Problem
Beginning with the first entry, restate the data word for word and leave out the images.

Given records
···
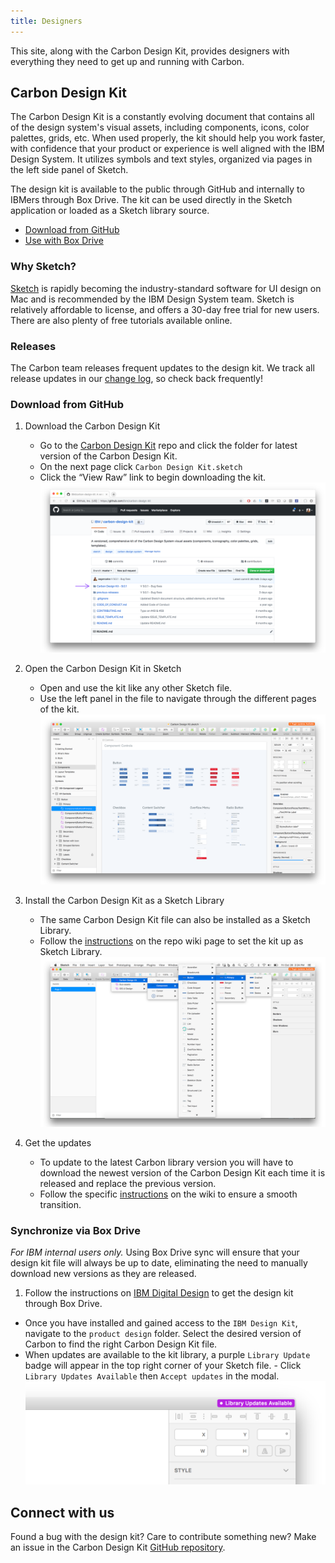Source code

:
 ```yaml
---
title: Designers
---
```


This site, along with the Carbon Design Kit, provides designers with everything they need to get up and running with Carbon.

## Carbon Design Kit

The Carbon Design Kit is a constantly evolving document that contains all of the design system's visual assets, including components, icons, color palettes, grids, etc. When used properly, the kit should help you work faster, with confidence that your product or experience is well aligned with the IBM Design System. It utilizes symbols and text styles, organized via pages in the left side panel of Sketch.

The design kit is available to the public through GitHub and internally to IBMers through Box Drive. The kit can be used directly in the Sketch application or loaded as a Sketch library source.

- [Download from GitHub](#download-from-github)
- [Use with Box Drive](#synchronize-via-box-drive)

### Why Sketch?

<p><a href="https://www.sketchapp.com/" target=blank>Sketch</a> is rapidly becoming the industry-standard software for UI design on Mac and is recommended by the IBM Design System team. Sketch is relatively affordable to license, and offers a 30-day free trial for new users. There are also plenty of free tutorials available online.</p>

### Releases

<p>The Carbon team releases frequent updates to the design kit. We track all release updates in our <a href="https://github.com/carbon-design-system/carbon-design-kit/releases" target=blank>change log</a>, so check back frequently!</p>

### Download from GitHub

1. Download the Carbon Design Kit

   - Go to the <a href="https://github.com/carbon-design-system/carbon-design-kit" target=blank> Carbon Design Kit</a> repo and click the folder for latest version of the Carbon Design Kit.
   - On the next page click `Carbon Design Kit.sketch`
   - Click the “View Raw” link to begin downloading the kit.
     ![Carbon Design Kit repo screenshot](images/designers-2.png)

2. Open the Carbon Design Kit in Sketch

   - Open and use the kit like any other Sketch file.
   - Use the left panel in the file to navigate through the different pages of the kit.
     ![Kit file screenshot](images/designers-3.png)

3. Install the Carbon Design Kit as a Sketch Library

   - The same Carbon Design Kit file can also be installed as a Sketch Library.
   - Follow the [instructions](https://github.com/IBM/carbon-design-kit/wiki/Sketch-Libraries-Overview) on the repo wiki page to set the kit up as Sketch Library.
     ![Sketch Library screenshot](images/designers-4.png)

4. Get the updates
   - To update to the latest Carbon library version you will have to download the newest version of the Carbon Design Kit each time it is released and replace the previous version.
   - Follow the specific [instructions](https://github.com/IBM/carbon-design-kit/wiki/Sketch-Libraries-Overview) on the wiki to ensure a smooth transition.

### Synchronize via Box Drive

_For IBM internal users only._ Using Box Drive sync will ensure that your design kit file will always be up to date, eliminating the need to manually download new versions as they are released.

1. Follow the instructions on [IBM Digital Design](https://www.ibm.com/standards/web/design-kit/) to get the design kit through Box Drive.

- Once you have installed and gained access to the `IBM Design Kit`, navigate to the `product design` folder. Select the desired version of Carbon to find the right Carbon Design Kit file.
- When updates are available to the kit library, a purple `Library Update` badge will appear in the top right corner of your Sketch file. - Click `Library Updates Available` then `Accept updates` in the modal.
  ![Update indicator screenshot](images/designers-5.png)

## Connect with us

Found a bug with the design kit? Care to contribute something new? Make an issue in the Carbon Design Kit [GitHub repository](https://github.com/ibm/carbon-design-kit/issues).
···
Written answer
Source code

:
 ```yaml
---
title: Designers
---
```


This site, along with the Carbon Design Kit, provides designers with everything they need to get up and running with Carbon.

## Carbon Design Kit

The Carbon Design Kit is a constantly evolving document that contains all of the design system's visual assets, including components, icons, color palettes, grids, etc. When used properly, the kit should help you work faster, with confidence that your product or experience is well aligned with the IBM Design System. It utilizes symbols and text styles, organized via pages in the left side panel of Sketch.

The design kit is available to the public through GitHub and internally to IBMers through Box Drive. The kit can be used directly in the Sketch application or loaded as a Sketch library source.

- [Download from GitHub](#download-from-github)
- [Use with Box Drive](#synchronize-via-box-drive)

### Why Sketch?

<p><a href="https://www.sketchapp.com/" target=blank>Sketch</a> is rapidly becoming the industry-standard software for UI design on Mac and is recommended by the IBM Design System team. Sketch is relatively affordable to license, and offers a 30-day free trial for new users. There are also plenty of free tutorials available online.</p>

### Releases

<p>The Carbon team releases frequent updates to the design kit. We track all release updates in our <a href="https://github.com/carbon-design-system/carbon-design-kit/releases" target=blank>change log</a>, so check back frequently!</p>

### Download from GitHub

1. Download the Carbon Design Kit

   - Go to the <a href="https://github.com/carbon-design-system/carbon-design-kit" target=blank> Carbon Design Kit</a> repo and click the folder for latest version of the Carbon Design Kit.
   - On the next page click `Carbon Design Kit.sketch`
   - Click the “View Raw” link to begin downloading the kit.
     ![Carbon Design Kit repo screenshot](images/designers-2.png)

2. Open the Carbon Design Kit in Sketch

   - Open and use the kit like any other Sketch file.
   - Use the left panel in the file to navigate through the different pages of the kit.
     ![Kit file screenshot](images/designers-3.png)

3. Install the Carbon Design Kit as a Sketch Library

   - The same Carbon Design Kit file can also be installed as a Sketch Library.
   - Follow the [instructions](https://github.com/IBM/carbon-design-kit/wiki/Sketch-Libraries-Overview) on the repo wiki page to set the kit up as Sketch Library.
     ![Sketch Library screenshot](images/designers-4.png)

4. Get the updates
   - To update to the latest Carbon library version you will have to download the newest version of the Carbon Design Kit each time it is released and replace the previous version.
   - Follow the specific [instructions](https://github.com/IBM/carbon-design-kit/wiki/Sketch-Libraries-Overview) on the wiki to ensure a smooth transition.

### Synchronize via Box Drive

_For IBM internal users only._ Using Box Drive sync will ensure that your design kit file will always be up to date, eliminating the need to manually download new versions as they are released.

1. Follow the instructions on [IBM Digital Design](https://www.ibm.com/standards/web/design-kit/) to get the design kit through Box Drive.

- Once you have installed and gained access to the `IBM Design Kit`, navigate to the `product design` folder. Select the desired version of Carbon to find the right Carbon Design Kit file.
- When updates are available to the kit library, a purple `Library Update` badge will appear in the top right corner of your Sketch file. - Click `Library Updates Available` then `Accept updates` in the modal.
  ![Update indicator screenshot](images/designers-5.png)

## Connect with us

Found a bug with the design kit? Care to contribute something new? Make an issue in the Carbon Design Kit [GitHub repository](https://github.com/ibm/carbon-design-kit/issues).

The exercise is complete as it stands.